• _WHAT THE TASK ASKS_
Scan the material below and copy every line holding the word "diverse".

• _RECORD EXTRACTS_
****************************************

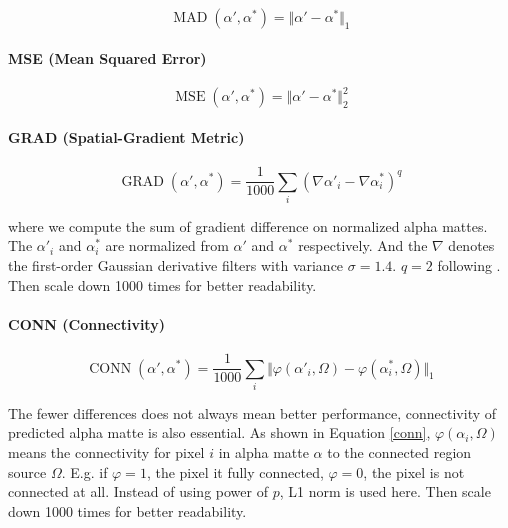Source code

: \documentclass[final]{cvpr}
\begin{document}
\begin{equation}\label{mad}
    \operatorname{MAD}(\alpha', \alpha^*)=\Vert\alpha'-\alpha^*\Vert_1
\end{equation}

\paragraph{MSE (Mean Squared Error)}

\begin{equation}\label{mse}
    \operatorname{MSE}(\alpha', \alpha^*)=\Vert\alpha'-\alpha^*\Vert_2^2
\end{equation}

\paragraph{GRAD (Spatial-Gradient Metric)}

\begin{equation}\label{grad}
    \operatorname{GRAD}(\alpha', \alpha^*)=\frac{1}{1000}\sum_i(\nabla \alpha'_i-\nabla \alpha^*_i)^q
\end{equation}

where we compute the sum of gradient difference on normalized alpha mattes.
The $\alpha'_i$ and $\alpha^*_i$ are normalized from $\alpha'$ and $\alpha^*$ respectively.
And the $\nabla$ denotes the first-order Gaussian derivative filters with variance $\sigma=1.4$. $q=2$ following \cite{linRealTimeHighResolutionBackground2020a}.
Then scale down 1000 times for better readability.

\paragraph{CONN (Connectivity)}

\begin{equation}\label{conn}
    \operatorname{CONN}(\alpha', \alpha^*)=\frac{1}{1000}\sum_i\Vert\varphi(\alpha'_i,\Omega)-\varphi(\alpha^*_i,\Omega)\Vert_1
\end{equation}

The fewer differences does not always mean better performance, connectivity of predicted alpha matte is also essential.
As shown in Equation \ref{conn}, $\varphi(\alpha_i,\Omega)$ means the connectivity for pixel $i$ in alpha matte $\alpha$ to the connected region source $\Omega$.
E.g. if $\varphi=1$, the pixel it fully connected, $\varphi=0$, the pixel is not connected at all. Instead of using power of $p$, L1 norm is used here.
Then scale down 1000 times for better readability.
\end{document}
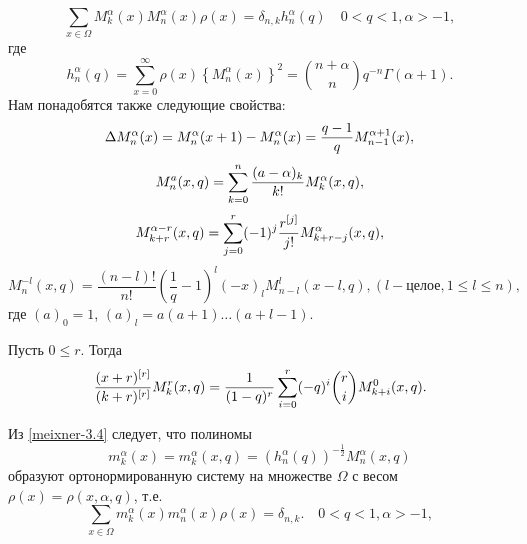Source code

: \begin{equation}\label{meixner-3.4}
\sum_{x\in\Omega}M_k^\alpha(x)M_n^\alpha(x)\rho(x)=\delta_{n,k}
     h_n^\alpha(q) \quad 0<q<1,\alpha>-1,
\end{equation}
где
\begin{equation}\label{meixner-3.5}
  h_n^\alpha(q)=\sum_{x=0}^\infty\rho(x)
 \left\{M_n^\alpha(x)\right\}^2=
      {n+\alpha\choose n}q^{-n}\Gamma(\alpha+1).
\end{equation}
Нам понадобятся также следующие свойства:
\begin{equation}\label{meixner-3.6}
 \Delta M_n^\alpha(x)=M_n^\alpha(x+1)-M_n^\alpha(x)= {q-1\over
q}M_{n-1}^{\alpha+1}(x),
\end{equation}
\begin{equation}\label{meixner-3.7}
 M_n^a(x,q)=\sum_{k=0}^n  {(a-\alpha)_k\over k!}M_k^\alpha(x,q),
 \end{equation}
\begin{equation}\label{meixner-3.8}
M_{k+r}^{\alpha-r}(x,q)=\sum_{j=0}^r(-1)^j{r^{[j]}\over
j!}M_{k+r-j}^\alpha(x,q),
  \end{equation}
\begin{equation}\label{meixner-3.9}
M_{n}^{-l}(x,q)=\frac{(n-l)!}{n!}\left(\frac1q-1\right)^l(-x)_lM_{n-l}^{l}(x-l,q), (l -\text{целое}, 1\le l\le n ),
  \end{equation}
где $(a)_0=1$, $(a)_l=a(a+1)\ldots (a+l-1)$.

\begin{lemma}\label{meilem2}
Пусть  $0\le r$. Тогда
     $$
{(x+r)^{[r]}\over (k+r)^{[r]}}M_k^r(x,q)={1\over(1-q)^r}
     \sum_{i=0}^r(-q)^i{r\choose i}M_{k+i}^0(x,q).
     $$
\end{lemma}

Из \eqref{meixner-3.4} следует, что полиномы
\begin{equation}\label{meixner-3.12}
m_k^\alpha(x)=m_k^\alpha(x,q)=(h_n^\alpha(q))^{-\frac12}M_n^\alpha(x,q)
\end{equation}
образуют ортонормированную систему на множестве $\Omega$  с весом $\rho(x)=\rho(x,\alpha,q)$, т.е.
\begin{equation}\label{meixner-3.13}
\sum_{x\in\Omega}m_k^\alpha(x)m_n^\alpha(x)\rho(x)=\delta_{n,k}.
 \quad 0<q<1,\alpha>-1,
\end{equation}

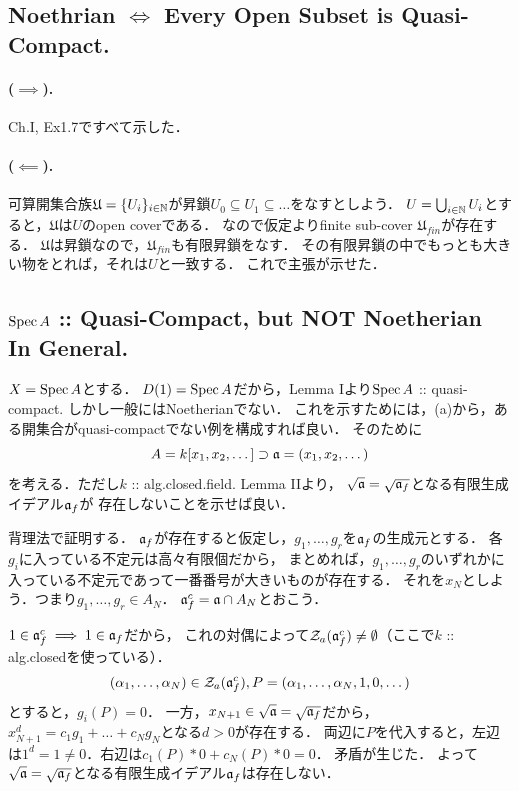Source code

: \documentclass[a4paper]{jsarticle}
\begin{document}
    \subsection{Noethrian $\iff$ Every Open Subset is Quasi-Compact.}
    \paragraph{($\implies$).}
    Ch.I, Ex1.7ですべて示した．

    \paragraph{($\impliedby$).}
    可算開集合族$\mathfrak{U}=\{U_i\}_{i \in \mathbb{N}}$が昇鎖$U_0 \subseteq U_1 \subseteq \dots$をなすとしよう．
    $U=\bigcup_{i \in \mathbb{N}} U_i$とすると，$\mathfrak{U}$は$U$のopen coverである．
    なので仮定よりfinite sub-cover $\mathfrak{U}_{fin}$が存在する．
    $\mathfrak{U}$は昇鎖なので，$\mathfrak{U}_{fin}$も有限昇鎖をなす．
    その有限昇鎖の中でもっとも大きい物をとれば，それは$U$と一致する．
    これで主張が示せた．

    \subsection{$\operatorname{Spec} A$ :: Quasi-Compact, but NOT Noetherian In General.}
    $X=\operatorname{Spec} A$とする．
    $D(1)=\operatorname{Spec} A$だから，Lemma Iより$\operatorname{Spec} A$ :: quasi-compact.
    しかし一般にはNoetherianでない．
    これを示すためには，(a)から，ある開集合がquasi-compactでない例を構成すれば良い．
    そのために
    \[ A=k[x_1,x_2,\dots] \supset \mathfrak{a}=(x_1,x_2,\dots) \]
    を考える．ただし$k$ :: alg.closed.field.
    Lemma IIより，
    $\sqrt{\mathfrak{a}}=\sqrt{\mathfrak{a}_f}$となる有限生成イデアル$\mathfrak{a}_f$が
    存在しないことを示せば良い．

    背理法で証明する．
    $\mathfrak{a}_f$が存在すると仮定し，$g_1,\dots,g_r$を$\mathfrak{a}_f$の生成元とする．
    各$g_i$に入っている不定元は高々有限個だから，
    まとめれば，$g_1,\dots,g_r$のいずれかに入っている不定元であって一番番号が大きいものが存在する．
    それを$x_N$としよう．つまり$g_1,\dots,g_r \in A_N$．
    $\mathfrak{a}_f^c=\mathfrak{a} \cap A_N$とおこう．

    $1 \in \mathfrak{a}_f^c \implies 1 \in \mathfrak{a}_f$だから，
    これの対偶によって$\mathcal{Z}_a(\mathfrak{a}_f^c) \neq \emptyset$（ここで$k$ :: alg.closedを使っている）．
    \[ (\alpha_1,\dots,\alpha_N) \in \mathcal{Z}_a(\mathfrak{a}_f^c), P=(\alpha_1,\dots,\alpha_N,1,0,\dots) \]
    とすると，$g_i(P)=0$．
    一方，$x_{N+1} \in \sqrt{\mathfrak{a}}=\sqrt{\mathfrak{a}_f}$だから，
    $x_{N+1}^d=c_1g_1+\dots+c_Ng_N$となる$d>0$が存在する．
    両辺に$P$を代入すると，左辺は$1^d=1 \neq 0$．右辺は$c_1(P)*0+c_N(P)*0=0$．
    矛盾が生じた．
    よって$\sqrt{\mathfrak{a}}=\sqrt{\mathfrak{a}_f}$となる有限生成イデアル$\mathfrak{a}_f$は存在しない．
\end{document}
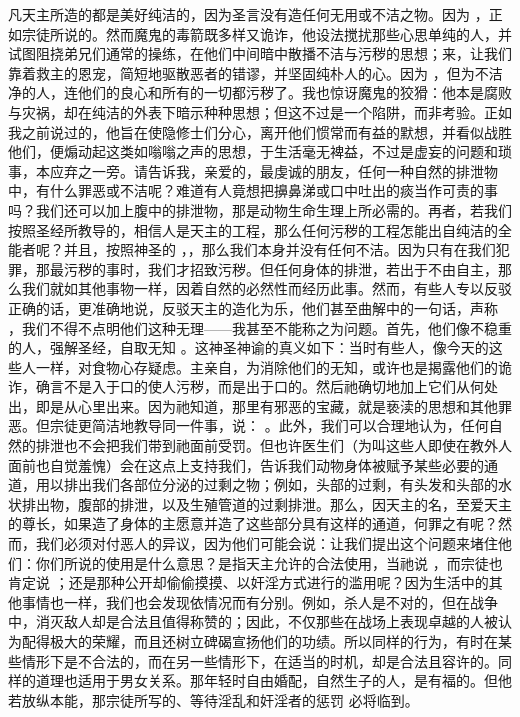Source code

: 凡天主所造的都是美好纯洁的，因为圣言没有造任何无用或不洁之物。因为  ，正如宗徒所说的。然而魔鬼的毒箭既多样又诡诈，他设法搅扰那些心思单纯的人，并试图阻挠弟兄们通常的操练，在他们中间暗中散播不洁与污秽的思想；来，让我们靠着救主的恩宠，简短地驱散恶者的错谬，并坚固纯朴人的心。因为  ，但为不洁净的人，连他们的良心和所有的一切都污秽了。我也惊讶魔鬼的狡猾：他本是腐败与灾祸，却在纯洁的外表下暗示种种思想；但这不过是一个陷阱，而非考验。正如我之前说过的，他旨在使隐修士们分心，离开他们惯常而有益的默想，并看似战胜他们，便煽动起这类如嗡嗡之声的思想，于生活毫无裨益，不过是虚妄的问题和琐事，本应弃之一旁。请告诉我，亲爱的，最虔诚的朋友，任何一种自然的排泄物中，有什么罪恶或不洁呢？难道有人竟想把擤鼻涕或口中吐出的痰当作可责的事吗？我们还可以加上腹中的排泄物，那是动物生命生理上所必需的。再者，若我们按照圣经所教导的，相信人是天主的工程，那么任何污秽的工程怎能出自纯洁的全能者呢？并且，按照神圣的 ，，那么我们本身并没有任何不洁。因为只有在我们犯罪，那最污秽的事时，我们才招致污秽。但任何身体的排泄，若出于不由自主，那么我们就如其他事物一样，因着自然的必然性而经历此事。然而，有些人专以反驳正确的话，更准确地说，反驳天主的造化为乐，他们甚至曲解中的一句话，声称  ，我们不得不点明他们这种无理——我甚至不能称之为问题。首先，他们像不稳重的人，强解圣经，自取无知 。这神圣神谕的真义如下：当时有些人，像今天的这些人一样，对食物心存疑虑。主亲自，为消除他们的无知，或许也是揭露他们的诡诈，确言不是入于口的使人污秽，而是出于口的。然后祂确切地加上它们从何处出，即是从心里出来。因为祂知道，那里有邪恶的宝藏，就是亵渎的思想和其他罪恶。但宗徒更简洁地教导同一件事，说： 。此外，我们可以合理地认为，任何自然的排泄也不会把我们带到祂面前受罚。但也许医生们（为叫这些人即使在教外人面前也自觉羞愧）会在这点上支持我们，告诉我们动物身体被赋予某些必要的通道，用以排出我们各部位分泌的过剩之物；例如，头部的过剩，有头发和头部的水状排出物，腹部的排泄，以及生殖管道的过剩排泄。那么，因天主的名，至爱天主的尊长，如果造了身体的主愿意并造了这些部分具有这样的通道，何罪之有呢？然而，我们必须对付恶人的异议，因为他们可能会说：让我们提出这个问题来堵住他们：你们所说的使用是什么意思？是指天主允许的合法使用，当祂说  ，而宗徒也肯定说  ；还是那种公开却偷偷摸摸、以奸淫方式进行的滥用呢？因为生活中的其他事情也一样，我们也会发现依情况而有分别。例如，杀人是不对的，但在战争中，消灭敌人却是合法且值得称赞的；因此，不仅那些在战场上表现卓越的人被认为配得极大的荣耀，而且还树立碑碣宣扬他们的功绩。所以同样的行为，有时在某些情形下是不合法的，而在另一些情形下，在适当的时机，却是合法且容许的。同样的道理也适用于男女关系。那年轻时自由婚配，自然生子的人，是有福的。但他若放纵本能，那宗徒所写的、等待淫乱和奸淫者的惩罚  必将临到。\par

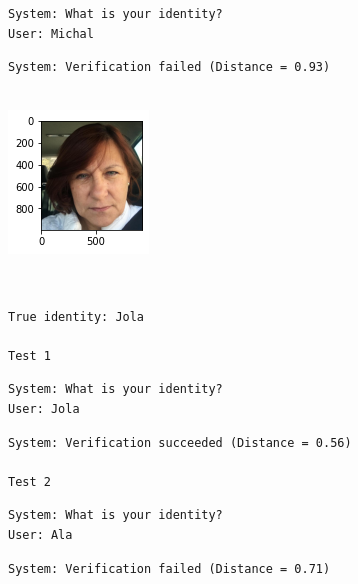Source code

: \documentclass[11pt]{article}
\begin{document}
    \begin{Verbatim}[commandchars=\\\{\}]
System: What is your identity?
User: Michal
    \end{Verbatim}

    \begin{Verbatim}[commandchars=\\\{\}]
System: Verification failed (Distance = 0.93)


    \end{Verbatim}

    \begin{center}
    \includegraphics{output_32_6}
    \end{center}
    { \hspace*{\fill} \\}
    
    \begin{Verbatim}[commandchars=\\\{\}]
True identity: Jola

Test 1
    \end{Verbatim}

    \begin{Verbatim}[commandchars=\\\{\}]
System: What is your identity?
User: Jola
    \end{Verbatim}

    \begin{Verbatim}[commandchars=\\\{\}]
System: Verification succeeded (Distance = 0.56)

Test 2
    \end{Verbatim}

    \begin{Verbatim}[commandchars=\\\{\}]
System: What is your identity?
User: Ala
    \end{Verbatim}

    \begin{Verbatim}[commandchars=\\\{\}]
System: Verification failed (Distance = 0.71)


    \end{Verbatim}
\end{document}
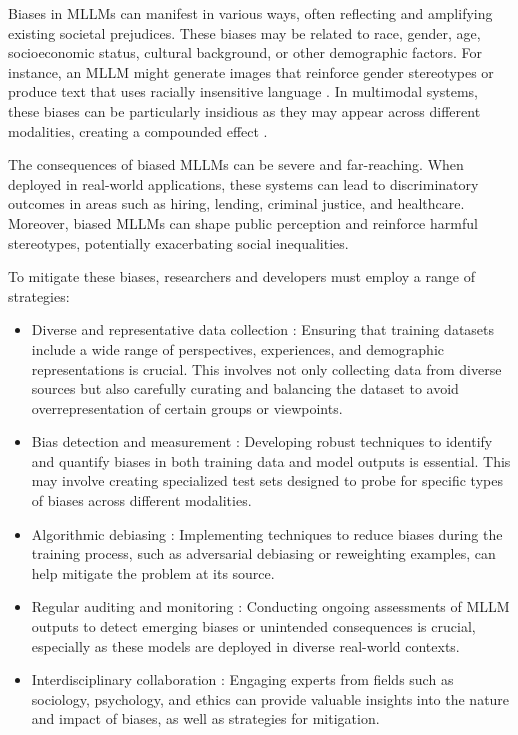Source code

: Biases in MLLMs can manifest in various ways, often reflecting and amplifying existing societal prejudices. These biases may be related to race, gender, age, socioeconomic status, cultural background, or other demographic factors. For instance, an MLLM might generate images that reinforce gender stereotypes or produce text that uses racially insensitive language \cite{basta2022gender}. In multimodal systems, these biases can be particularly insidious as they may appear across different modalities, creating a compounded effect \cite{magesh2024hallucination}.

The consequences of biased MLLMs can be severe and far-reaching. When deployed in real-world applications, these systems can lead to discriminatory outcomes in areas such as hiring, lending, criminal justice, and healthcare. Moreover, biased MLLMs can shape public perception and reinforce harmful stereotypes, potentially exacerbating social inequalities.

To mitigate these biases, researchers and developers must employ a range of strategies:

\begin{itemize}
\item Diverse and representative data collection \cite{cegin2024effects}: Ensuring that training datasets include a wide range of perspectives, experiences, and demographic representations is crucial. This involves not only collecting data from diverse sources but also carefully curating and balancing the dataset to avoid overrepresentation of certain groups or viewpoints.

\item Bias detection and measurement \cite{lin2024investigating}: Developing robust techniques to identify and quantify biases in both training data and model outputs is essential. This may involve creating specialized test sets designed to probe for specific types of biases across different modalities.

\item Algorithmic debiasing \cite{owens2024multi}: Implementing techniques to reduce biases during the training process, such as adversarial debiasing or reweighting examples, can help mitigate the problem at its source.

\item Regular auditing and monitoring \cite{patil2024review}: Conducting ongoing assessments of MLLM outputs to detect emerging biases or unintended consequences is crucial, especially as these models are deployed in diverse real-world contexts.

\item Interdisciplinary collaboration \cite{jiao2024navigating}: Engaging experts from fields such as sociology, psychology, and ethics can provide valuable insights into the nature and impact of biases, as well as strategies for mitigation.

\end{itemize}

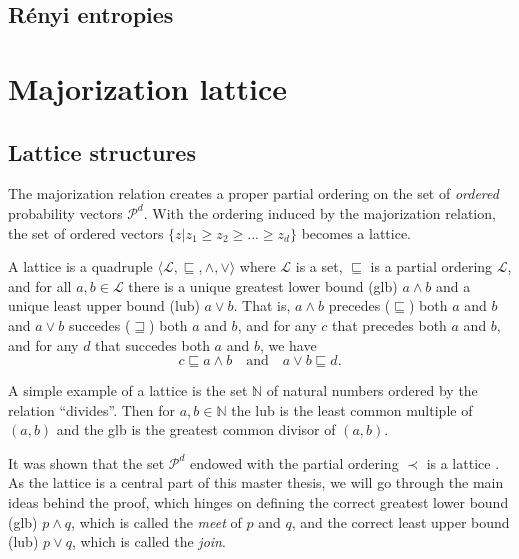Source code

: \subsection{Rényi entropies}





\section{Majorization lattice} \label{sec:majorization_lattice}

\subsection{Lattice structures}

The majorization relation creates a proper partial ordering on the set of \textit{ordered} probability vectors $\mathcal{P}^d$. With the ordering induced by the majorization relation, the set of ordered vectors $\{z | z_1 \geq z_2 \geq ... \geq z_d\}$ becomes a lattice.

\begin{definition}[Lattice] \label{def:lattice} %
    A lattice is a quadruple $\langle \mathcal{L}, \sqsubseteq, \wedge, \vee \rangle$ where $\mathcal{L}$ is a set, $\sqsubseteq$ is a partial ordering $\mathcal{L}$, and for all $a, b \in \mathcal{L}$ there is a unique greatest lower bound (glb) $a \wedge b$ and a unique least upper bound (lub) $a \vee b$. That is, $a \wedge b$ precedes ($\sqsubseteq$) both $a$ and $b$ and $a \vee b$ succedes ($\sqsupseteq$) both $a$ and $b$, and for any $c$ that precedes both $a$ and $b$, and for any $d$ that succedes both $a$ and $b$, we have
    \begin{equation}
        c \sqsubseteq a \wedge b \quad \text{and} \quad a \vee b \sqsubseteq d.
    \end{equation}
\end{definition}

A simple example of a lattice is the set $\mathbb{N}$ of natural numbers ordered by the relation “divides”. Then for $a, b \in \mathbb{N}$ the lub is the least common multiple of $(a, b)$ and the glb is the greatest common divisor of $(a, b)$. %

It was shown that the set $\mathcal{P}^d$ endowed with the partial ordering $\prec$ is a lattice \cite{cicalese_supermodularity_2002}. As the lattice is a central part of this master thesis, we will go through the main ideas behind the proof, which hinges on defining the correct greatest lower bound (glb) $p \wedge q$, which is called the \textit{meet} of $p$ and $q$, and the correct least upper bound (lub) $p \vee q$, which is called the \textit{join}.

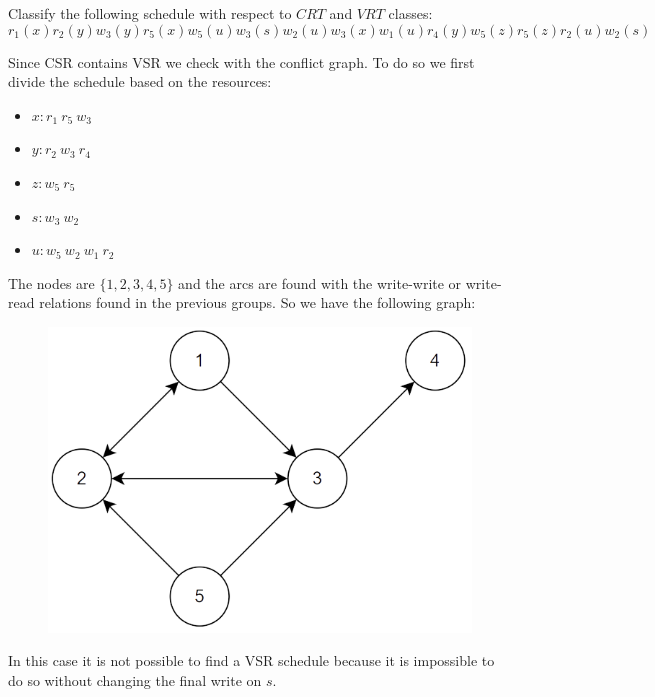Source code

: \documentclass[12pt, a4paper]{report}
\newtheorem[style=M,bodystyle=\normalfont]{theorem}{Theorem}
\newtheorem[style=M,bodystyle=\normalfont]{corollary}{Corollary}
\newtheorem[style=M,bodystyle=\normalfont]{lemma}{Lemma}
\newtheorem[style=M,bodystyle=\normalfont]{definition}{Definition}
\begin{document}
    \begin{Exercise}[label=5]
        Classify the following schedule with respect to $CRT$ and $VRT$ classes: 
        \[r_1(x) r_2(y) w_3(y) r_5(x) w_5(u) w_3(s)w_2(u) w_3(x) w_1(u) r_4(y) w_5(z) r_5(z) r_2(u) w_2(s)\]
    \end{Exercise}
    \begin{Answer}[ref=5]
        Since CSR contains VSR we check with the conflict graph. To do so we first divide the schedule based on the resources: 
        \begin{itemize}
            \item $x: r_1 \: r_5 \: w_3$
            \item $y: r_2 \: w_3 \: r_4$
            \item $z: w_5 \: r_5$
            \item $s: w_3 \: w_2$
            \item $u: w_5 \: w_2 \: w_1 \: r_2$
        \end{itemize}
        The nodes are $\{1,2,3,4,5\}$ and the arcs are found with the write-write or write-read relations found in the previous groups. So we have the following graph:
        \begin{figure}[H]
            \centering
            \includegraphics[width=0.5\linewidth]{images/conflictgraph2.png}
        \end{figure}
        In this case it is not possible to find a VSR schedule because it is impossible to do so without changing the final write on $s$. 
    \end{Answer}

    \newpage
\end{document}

****************************************

• _SOLUTION FOR THIS TASK_
\item Diverse and representative data collection \cite{cegin2024effects}: Ensuring that training datasets include a wide range of perspectives, experiences, and demographic representations is crucial. This involves not only collecting data from diverse sources but also carefully curating and balancing the dataset to avoid overrepresentation of certain groups or viewpoints.
\item Regular auditing and monitoring \cite{patil2024review}: Conducting ongoing assessments of MLLM outputs to detect emerging biases or unintended consequences is crucial, especially as these models are deployed in diverse real-world contexts.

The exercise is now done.